Data extracts:
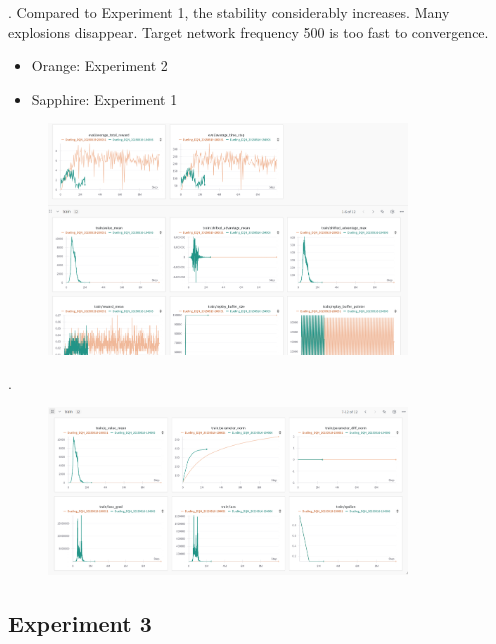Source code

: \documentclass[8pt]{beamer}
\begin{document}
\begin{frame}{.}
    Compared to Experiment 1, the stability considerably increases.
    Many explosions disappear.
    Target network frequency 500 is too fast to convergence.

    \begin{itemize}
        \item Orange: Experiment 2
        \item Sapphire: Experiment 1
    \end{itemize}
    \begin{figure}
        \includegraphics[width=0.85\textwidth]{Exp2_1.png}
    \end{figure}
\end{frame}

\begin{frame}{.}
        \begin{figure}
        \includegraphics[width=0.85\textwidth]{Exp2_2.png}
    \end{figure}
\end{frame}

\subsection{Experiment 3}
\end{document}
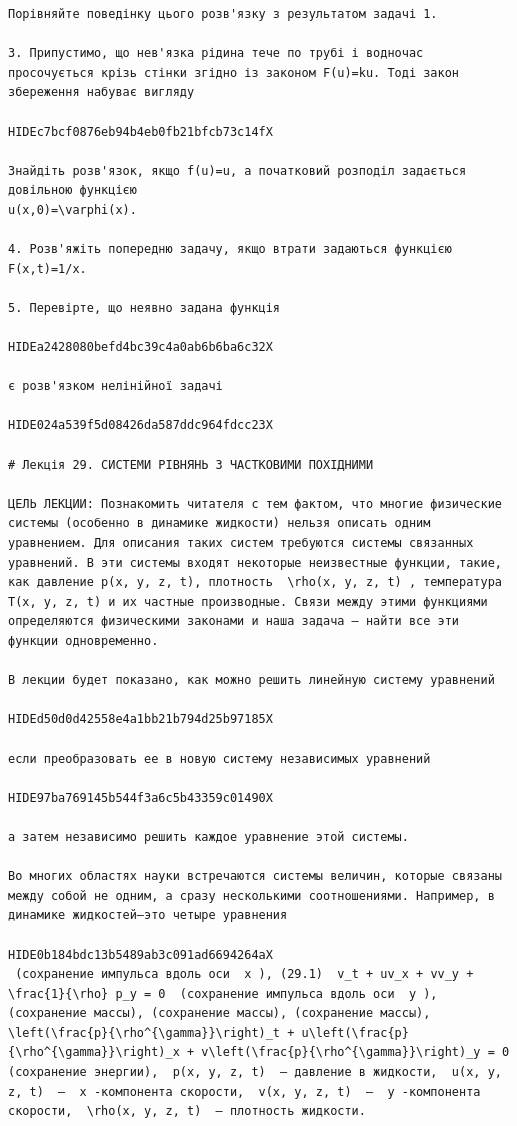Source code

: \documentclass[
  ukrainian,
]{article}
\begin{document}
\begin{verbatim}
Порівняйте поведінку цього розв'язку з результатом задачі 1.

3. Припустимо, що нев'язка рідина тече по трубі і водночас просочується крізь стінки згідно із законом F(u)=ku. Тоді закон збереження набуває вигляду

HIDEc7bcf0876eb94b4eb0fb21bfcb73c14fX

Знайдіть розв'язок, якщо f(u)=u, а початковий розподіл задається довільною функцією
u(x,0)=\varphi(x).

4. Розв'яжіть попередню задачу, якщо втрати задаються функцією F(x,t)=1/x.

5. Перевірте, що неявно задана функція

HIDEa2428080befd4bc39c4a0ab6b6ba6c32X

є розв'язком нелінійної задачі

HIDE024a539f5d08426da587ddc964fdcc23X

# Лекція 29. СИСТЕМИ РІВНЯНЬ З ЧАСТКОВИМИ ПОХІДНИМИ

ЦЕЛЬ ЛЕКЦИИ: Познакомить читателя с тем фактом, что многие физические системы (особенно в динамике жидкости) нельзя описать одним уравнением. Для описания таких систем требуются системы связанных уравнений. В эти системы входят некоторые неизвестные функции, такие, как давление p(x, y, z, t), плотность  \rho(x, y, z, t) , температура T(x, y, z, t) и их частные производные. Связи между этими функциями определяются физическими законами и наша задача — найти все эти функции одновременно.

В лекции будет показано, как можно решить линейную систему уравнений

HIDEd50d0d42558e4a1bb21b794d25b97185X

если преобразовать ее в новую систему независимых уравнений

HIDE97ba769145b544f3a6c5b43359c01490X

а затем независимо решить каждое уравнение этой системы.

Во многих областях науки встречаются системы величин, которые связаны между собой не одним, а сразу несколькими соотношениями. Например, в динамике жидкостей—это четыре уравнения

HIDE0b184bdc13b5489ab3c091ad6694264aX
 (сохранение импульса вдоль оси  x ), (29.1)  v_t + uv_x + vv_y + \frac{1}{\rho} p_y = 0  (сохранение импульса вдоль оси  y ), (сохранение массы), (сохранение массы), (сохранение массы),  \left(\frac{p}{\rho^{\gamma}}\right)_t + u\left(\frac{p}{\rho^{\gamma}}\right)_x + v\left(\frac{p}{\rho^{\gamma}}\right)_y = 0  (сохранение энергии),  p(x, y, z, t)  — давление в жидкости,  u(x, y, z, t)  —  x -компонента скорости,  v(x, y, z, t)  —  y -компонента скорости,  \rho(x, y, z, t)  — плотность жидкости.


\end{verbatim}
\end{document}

What is needed:
Copy only what lies between the start of the listing above and the line containing "Порівняйте поведінку цього", inclusive of both ends, exactly as written, and drop the pictures.

Exercise response:
Source code

: \documentclass[8pt]{beamer}
\begin{document}
\begin{frame}{.}
    Compared to Experiment 1, the stability considerably increases.
    Many explosions disappear.
    Target network frequency 500 is too fast to convergence.

    \begin{itemize}
        \item Orange: Experiment 2
        \item Sapphire: Experiment 1
    \end{itemize}
    \begin{figure}
        \includegraphics[width=0.85\textwidth]{Exp2_1.png}
    \end{figure}
\end{frame}

\begin{frame}{.}
        \begin{figure}
        \includegraphics[width=0.85\textwidth]{Exp2_2.png}
    \end{figure}
\end{frame}

\subsection{Experiment 3}
\end{document}
Source code

: \documentclass[
  ukrainian,
]{article}
\begin{document}
\begin{verbatim}
Порівняйте поведінку цього розв'язку з результатом задачі 1.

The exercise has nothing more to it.